Here are three additional ways people in their forties can maximize their retirement savings.
Don’t skimp on your retirement savings to pay for your children’s college education.
Why? Simple. You or your children can borrow money to pay for college, but you cannot borrow money to pay for retirement. In addition, when investing for retirement, time is indeed money. The more you can invest early on, the greater the likelihood that you’ll have more money when you retire. Also, working longer, say well into your sixties, may not be an option. Corporate downsizing and/or health problems could limit how long you can work. The fact is, saving more than you need for retirement will allow you to help pay off your children’s student loans when you do retire.
Make the most of what your employer is offering.
Your employer may well be offering more than a paycheck. For example, some companies match employee contributions to health savings accounts. Others offer retiree health benefits, pensions and more. Taking advantage of employee benefits like these can help you build additional wealth and provide for a greater sense of security in retirement.

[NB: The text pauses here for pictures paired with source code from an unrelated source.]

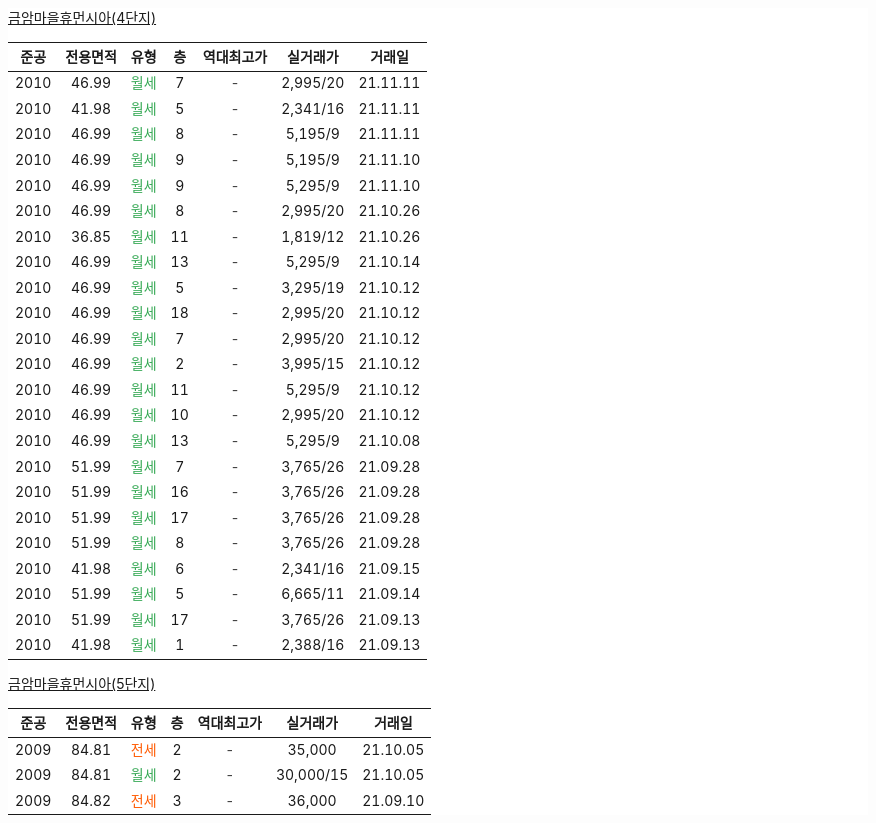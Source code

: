 
[금암마을휴먼시아(4단지)](https://search.naver.com/search.naver?query=%EA%B8%88%EC%95%94%EB%A7%88%EC%9D%84%ED%9C%B4%EB%A8%BC%EC%8B%9C%EC%95%84%284%EB%8B%A8%EC%A7%80%29)

|준공|전용면적|유형|층|역대최고가|실거래가|거래일|
|:---:|:---:|:---:|:---:|:---:|:---:|:---:|
|2010|46.99|<span style="color:#34A853">월세</span>|7|<span style="color:#444444">-</span>|2,995/20|21.11.11|
|2010|41.98|<span style="color:#34A853">월세</span>|5|<span style="color:#444444">-</span>|2,341/16|21.11.11|
|2010|46.99|<span style="color:#34A853">월세</span>|8|<span style="color:#444444">-</span>|5,195/9|21.11.11|
|2010|46.99|<span style="color:#34A853">월세</span>|9|<span style="color:#444444">-</span>|5,195/9|21.11.10|
|2010|46.99|<span style="color:#34A853">월세</span>|9|<span style="color:#444444">-</span>|5,295/9|21.11.10|
|2010|46.99|<span style="color:#34A853">월세</span>|8|<span style="color:#444444">-</span>|2,995/20|21.10.26|
|2010|36.85|<span style="color:#34A853">월세</span>|11|<span style="color:#444444">-</span>|1,819/12|21.10.26|
|2010|46.99|<span style="color:#34A853">월세</span>|13|<span style="color:#444444">-</span>|5,295/9|21.10.14|
|2010|46.99|<span style="color:#34A853">월세</span>|5|<span style="color:#444444">-</span>|3,295/19|21.10.12|
|2010|46.99|<span style="color:#34A853">월세</span>|18|<span style="color:#444444">-</span>|2,995/20|21.10.12|
|2010|46.99|<span style="color:#34A853">월세</span>|7|<span style="color:#444444">-</span>|2,995/20|21.10.12|
|2010|46.99|<span style="color:#34A853">월세</span>|2|<span style="color:#444444">-</span>|3,995/15|21.10.12|
|2010|46.99|<span style="color:#34A853">월세</span>|11|<span style="color:#444444">-</span>|5,295/9|21.10.12|
|2010|46.99|<span style="color:#34A853">월세</span>|10|<span style="color:#444444">-</span>|2,995/20|21.10.12|
|2010|46.99|<span style="color:#34A853">월세</span>|13|<span style="color:#444444">-</span>|5,295/9|21.10.08|
|2010|51.99|<span style="color:#34A853">월세</span>|7|<span style="color:#444444">-</span>|3,765/26|21.09.28|
|2010|51.99|<span style="color:#34A853">월세</span>|16|<span style="color:#444444">-</span>|3,765/26|21.09.28|
|2010|51.99|<span style="color:#34A853">월세</span>|17|<span style="color:#444444">-</span>|3,765/26|21.09.28|
|2010|51.99|<span style="color:#34A853">월세</span>|8|<span style="color:#444444">-</span>|3,765/26|21.09.28|
|2010|41.98|<span style="color:#34A853">월세</span>|6|<span style="color:#444444">-</span>|2,341/16|21.09.15|
|2010|51.99|<span style="color:#34A853">월세</span>|5|<span style="color:#444444">-</span>|6,665/11|21.09.14|
|2010|51.99|<span style="color:#34A853">월세</span>|17|<span style="color:#444444">-</span>|3,765/26|21.09.13|
|2010|41.98|<span style="color:#34A853">월세</span>|1|<span style="color:#444444">-</span>|2,388/16|21.09.13|

[금암마을휴먼시아(5단지)](https://search.naver.com/search.naver?query=%EA%B8%88%EC%95%94%EB%A7%88%EC%9D%84%ED%9C%B4%EB%A8%BC%EC%8B%9C%EC%95%84%285%EB%8B%A8%EC%A7%80%29)

|준공|전용면적|유형|층|역대최고가|실거래가|거래일|
|:---:|:---:|:---:|:---:|:---:|:---:|:---:|
|2009|84.81|<span style="color:#FF5A00">전세</span>|2|<span style="color:#444444">-</span>|35,000|21.10.05|
|2009|84.81|<span style="color:#34A853">월세</span>|2|<span style="color:#444444">-</span>|30,000/15|21.10.05|
|2009|84.82|<span style="color:#FF5A00">전세</span>|3|<span style="color:#444444">-</span>|36,000|21.09.10|
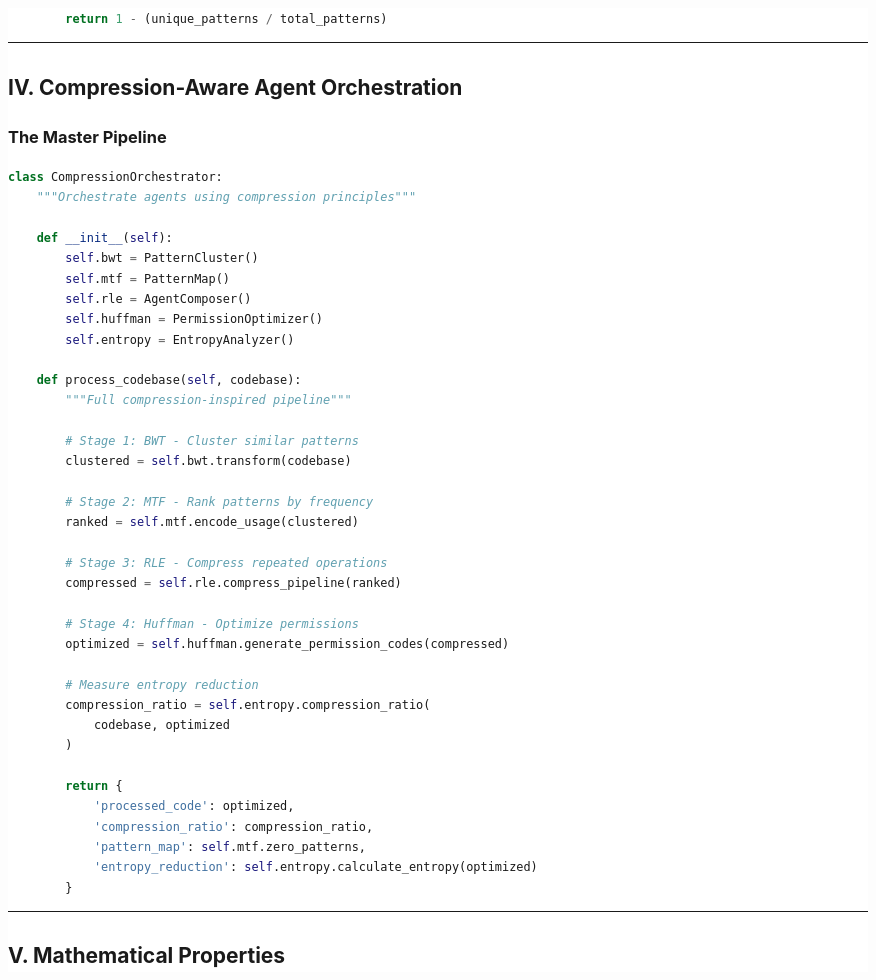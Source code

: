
 ```python
        return 1 - (unique_patterns / total_patterns)
```

---

## IV. Compression-Aware Agent Orchestration

### The Master Pipeline

```python
class CompressionOrchestrator:
    """Orchestrate agents using compression principles"""

    def __init__(self):
        self.bwt = PatternCluster()
        self.mtf = PatternMap()
        self.rle = AgentComposer()
        self.huffman = PermissionOptimizer()
        self.entropy = EntropyAnalyzer()

    def process_codebase(self, codebase):
        """Full compression-inspired pipeline"""

        # Stage 1: BWT - Cluster similar patterns
        clustered = self.bwt.transform(codebase)

        # Stage 2: MTF - Rank patterns by frequency
        ranked = self.mtf.encode_usage(clustered)

        # Stage 3: RLE - Compress repeated operations
        compressed = self.rle.compress_pipeline(ranked)

        # Stage 4: Huffman - Optimize permissions
        optimized = self.huffman.generate_permission_codes(compressed)

        # Measure entropy reduction
        compression_ratio = self.entropy.compression_ratio(
            codebase, optimized
        )

        return {
            'processed_code': optimized,
            'compression_ratio': compression_ratio,
            'pattern_map': self.mtf.zero_patterns,
            'entropy_reduction': self.entropy.calculate_entropy(optimized)
        }
```

---

## V. Mathematical Properties
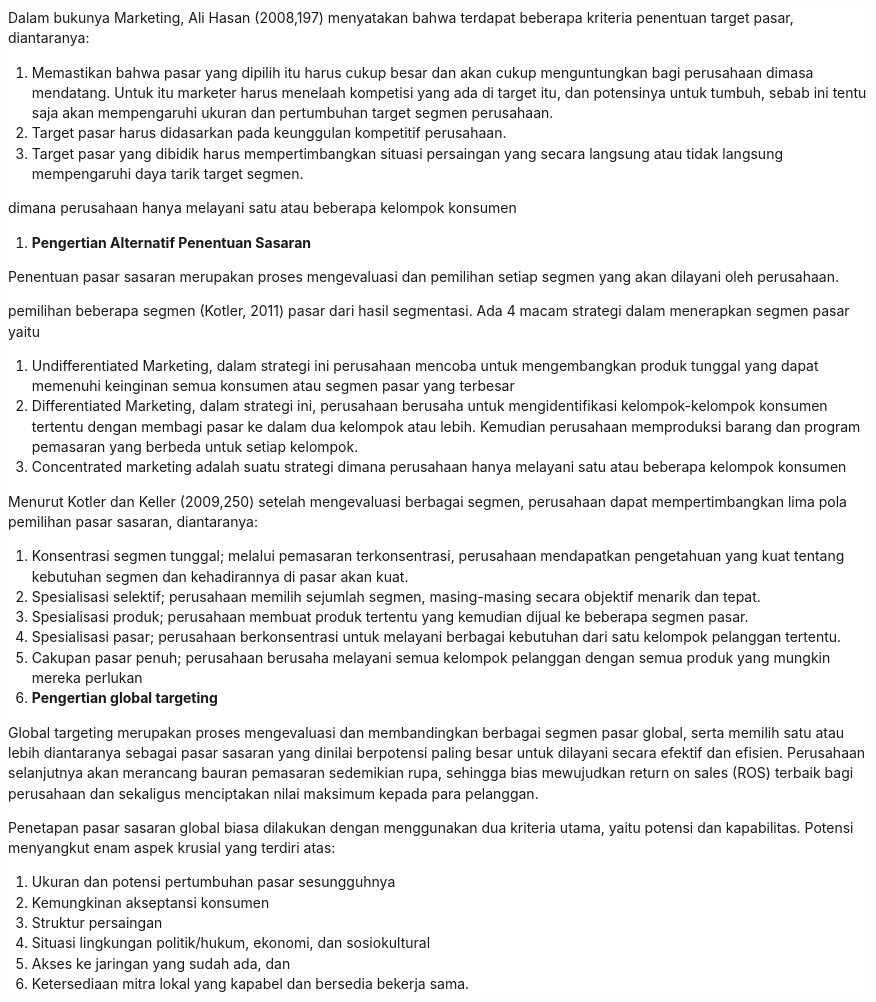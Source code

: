 Dalam bukunya Marketing, Ali Hasan (2008,197) menyatakan bahwa terdapat beberapa kriteria penentuan target pasar, diantaranya:

1. Memastikan bahwa pasar yang dipilih itu harus cukup besar dan akan cukup menguntungkan bagi perusahaan dimasa mendatang. Untuk itu marketer harus menelaah kompetisi yang ada di target itu, dan potensinya untuk tumbuh, sebab ini tentu saja akan mempengaruhi ukuran dan pertumbuhan target segmen perusahaan.
2. Target pasar harus didasarkan pada keunggulan kompetitif perusahaan.
3. Target pasar yang dibidik harus mempertimbangkan situasi persaingan yang secara langsung atau tidak langsung mempengaruhi daya tarik target segmen.

dimana perusahaan hanya melayani satu atau beberapa kelompok konsumen

1. **Pengertian Alternatif Penentuan Sasaran**

Penentuan pasar sasaran merupakan proses mengevaluasi dan pemilihan setiap segmen yang akan dilayani oleh perusahaan.

pemilihan beberapa segmen (Kotler, 2011) pasar dari hasil segmentasi. Ada 4 macam strategi dalam menerapkan segmen pasar yaitu

1. Undifferentiated Marketing, dalam strategi ini perusahaan mencoba untuk mengembangkan produk tunggal yang dapat memenuhi keinginan semua konsumen atau segmen pasar yang terbesar
2. Differentiated Marketing, dalam strategi ini, perusahaan berusaha untuk mengidentifikasi kelompok-kelompok konsumen tertentu dengan membagi pasar ke dalam dua kelompok atau lebih. Kemudian perusahaan memproduksi barang dan program pemasaran yang berbeda untuk setiap kelompok.
3. Concentrated marketing adalah suatu strategi dimana perusahaan hanya melayani satu atau beberapa kelompok konsumen

Menurut Kotler dan Keller (2009,250) setelah mengevaluasi berbagai segmen, perusahaan dapat mempertimbangkan lima pola pemilihan pasar sasaran, diantaranya:

1. Konsentrasi segmen tunggal; melalui pemasaran terkonsentrasi, perusahaan mendapatkan pengetahuan yang kuat tentang kebutuhan segmen dan kehadirannya di pasar akan kuat.
2. Spesialisasi selektif; perusahaan memilih sejumlah segmen, masing-masing secara objektif menarik dan tepat.
3. Spesialisasi produk; perusahaan membuat produk tertentu yang kemudian dijual ke beberapa segmen pasar.
4. Spesialisasi pasar; perusahaan berkonsentrasi untuk melayani berbagai kebutuhan dari satu kelompok pelanggan tertentu.
5. Cakupan pasar penuh; perusahaan berusaha melayani semua kelompok pelanggan dengan semua produk yang mungkin mereka perlukan
6. **Pengertian global targeting**

Global targeting merupakan proses mengevaluasi dan membandingkan berbagai segmen pasar global, serta memilih satu atau lebih diantaranya sebagai pasar sasaran yang dinilai berpotensi paling besar untuk dilayani secara efektif dan efisien. Perusahaan selanjutnya akan merancang bauran pemasaran sedemikian rupa, sehingga bias mewujudkan return on sales (ROS) terbaik bagi perusahaan dan sekaligus menciptakan nilai maksimum kepada para pelanggan.

Penetapan pasar sasaran global biasa dilakukan dengan menggunakan dua kriteria utama, yaitu potensi dan kapabilitas. Potensi menyangkut enam aspek krusial yang terdiri atas:

1. Ukuran dan potensi pertumbuhan pasar sesungguhnya
2. Kemungkinan akseptansi konsumen
3. Struktur persaingan
4. Situasi lingkungan politik/hukum, ekonomi, dan sosiokultural
5. Akses ke jaringan yang sudah ada, dan
6. Ketersediaan mitra lokal yang kapabel dan bersedia bekerja sama.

Pay off your debt logically.
Sure, it would be great to retire without a mortgage. You would eliminate one of your greatest expenses, which in turn could allow you to withdraw less money from your retirement savings during market downturns to pay for unforeseen expenses. However, in your forties there may well be better ways to use your money, particularly if you have a low interest mortgage. For example, it’s better to pay off debts with higher interest rates, such as credit cards or vehicles. Then, if you have money left over, you could make extra mortgage payments. Consider this: on a 30-year mortgage, if you make one extra monthly payment a year, you will knock four years off the term of your loan.